# [Exercise goal]
Retype the data that follows line by line, exactly, and leave its pictures out.

Dataset entries:

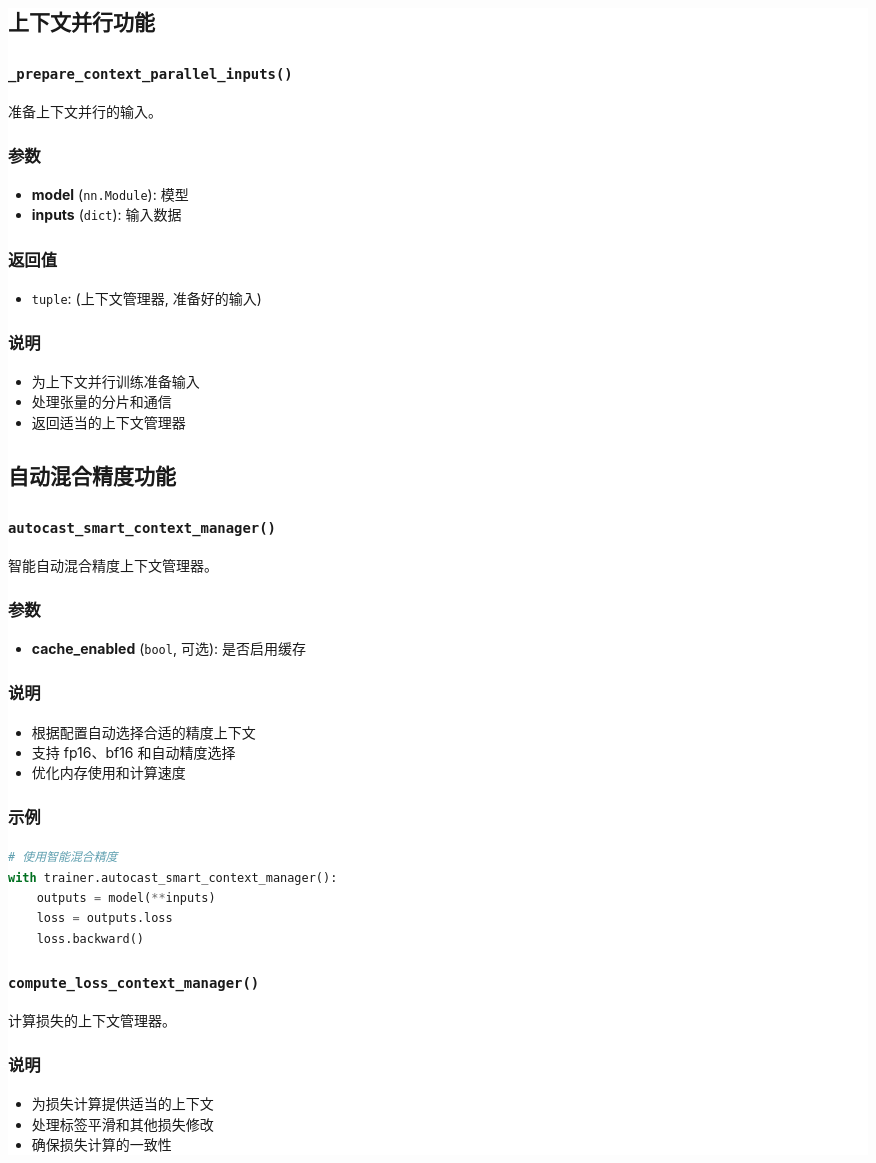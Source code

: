 ## 上下文并行功能

### `_prepare_context_parallel_inputs()`

准备上下文并行的输入。

### 参数
- **model** (`nn.Module`): 模型
- **inputs** (`dict`): 输入数据

### 返回值
- `tuple`: (上下文管理器, 准备好的输入)

### 说明
- 为上下文并行训练准备输入
- 处理张量的分片和通信
- 返回适当的上下文管理器

## 自动混合精度功能

### `autocast_smart_context_manager()`

智能自动混合精度上下文管理器。

### 参数
- **cache_enabled** (`bool`, 可选): 是否启用缓存

### 说明
- 根据配置自动选择合适的精度上下文
- 支持 fp16、bf16 和自动精度选择
- 优化内存使用和计算速度

### 示例
```python
# 使用智能混合精度
with trainer.autocast_smart_context_manager():
    outputs = model(**inputs)
    loss = outputs.loss
    loss.backward()
```

### `compute_loss_context_manager()`

计算损失的上下文管理器。

### 说明
- 为损失计算提供适当的上下文
- 处理标签平滑和其他损失修改
- 确保损失计算的一致性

# [Output of the task]
Source code

: ## 上下文并行功能

### `_prepare_context_parallel_inputs()`

准备上下文并行的输入。

### 参数
- **model** (`nn.Module`): 模型
- **inputs** (`dict`): 输入数据

### 返回值
- `tuple`: (上下文管理器, 准备好的输入)

### 说明
- 为上下文并行训练准备输入
- 处理张量的分片和通信
- 返回适当的上下文管理器

## 自动混合精度功能

### `autocast_smart_context_manager()`

智能自动混合精度上下文管理器。

### 参数
- **cache_enabled** (`bool`, 可选): 是否启用缓存

### 说明
- 根据配置自动选择合适的精度上下文
- 支持 fp16、bf16 和自动精度选择
- 优化内存使用和计算速度

### 示例
```python
# 使用智能混合精度
with trainer.autocast_smart_context_manager():
    outputs = model(**inputs)
    loss = outputs.loss
    loss.backward()
```

### `compute_loss_context_manager()`

计算损失的上下文管理器。

### 说明
- 为损失计算提供适当的上下文
- 处理标签平滑和其他损失修改
- 确保损失计算的一致性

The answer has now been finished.